David A. Bruce, Ph.D. -- Research Activities

Molecular Modeling of Polymers
Molecular dynamics (MD), replica exchange MD, and parallel replica MD techniques are powerful tools for describing complex chemical systems at the atomic scale. These force field-based techniques provide an effective means for understanding and predicting macroscopic behavior that develops at time scales beyond those easily sampled by quantum computational methods (e.g., density functional theory) and include atomic level interactions and symmetry information that are not present in more coarse grained (e.g., bead and spring or lattice) models. We currently use the parallelized GROMACS MD simulation code and the OPLS force field (with parameters optimized for each polymer system) to examine polymer systems by MD and parallel MD techniques.

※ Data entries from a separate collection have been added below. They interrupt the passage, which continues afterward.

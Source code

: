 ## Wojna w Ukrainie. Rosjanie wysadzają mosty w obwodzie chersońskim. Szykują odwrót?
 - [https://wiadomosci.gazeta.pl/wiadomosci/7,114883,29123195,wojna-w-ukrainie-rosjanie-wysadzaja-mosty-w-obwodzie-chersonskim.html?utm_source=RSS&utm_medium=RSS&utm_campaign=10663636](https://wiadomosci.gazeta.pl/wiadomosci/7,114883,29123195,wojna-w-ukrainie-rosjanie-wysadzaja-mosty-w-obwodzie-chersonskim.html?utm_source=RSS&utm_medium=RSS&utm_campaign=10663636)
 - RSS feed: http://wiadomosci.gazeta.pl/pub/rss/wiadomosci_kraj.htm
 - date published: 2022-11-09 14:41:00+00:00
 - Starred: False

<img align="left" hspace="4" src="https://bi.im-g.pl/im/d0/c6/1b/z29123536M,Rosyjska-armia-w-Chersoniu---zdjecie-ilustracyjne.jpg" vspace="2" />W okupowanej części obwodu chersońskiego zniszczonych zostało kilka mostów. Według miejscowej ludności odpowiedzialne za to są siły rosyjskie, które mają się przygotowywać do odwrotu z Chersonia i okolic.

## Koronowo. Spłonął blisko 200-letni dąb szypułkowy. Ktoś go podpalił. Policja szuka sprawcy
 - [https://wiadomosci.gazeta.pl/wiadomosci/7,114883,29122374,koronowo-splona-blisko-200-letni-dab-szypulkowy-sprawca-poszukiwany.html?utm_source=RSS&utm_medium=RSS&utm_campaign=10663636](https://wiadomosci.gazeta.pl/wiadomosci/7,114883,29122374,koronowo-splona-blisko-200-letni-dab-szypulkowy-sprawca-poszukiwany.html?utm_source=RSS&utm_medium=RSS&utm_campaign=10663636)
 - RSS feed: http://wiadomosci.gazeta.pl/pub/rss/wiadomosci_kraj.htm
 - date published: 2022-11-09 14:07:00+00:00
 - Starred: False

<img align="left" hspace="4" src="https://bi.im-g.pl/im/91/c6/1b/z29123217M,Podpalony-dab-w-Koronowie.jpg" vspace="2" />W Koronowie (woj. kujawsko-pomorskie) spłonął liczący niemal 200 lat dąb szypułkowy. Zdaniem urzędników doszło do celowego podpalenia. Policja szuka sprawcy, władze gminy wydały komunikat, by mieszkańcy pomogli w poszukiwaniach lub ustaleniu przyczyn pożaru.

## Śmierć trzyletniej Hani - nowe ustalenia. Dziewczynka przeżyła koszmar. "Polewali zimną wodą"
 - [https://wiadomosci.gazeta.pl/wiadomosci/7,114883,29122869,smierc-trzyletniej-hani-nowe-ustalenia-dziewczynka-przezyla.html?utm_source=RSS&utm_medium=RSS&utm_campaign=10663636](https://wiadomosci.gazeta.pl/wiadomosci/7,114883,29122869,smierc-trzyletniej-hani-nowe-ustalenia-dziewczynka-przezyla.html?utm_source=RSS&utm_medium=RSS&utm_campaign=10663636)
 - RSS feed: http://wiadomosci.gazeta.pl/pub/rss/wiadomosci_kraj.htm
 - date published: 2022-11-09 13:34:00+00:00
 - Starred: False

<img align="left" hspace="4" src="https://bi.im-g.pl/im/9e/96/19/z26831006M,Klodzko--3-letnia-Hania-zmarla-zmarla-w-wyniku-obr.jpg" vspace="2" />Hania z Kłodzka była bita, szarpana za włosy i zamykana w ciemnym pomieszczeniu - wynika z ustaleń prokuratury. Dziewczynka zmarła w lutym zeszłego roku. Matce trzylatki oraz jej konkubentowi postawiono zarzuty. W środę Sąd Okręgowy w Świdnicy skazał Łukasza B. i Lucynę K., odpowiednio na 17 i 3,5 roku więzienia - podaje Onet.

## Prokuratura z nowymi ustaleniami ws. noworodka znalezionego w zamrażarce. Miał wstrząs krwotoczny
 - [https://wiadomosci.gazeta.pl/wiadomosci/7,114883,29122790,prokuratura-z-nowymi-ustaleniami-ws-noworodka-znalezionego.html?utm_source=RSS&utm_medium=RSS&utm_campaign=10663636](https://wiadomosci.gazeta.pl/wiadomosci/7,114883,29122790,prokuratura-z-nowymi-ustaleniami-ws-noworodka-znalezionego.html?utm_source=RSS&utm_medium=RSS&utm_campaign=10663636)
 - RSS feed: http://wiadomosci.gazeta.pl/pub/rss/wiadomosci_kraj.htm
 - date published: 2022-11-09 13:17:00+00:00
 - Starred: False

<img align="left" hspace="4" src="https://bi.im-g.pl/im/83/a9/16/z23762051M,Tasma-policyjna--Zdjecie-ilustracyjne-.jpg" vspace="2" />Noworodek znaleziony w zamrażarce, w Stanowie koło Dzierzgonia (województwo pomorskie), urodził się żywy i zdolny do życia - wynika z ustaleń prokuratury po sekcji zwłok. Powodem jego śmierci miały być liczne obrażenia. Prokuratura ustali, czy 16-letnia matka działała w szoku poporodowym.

In an effort to better understand the nature of helices formation, which is one of several conformations that are commonly adopted by bio-based polymers and protein segments, we have chosen to study meta poly(phenyleneethynylene)s or m-PPEs. These oligomers undergo a solvent-driven transition from a random conformation in nonpolar solvents to an ?-helix conformation in polar solvents. Both experimental and modeling studies have indicated that solvophobic interactions are the dominant force in helices stabilization, and modeling studies by our group have shown that the helix conformation is maintained at temperatures as high as 523 K. We have used all-atom and united-atom molecular dynamics simulations as well as replica exchange MD simulations to examine the folding behavior of several amine-functionalized m-PPE oligomers in aqueous environment.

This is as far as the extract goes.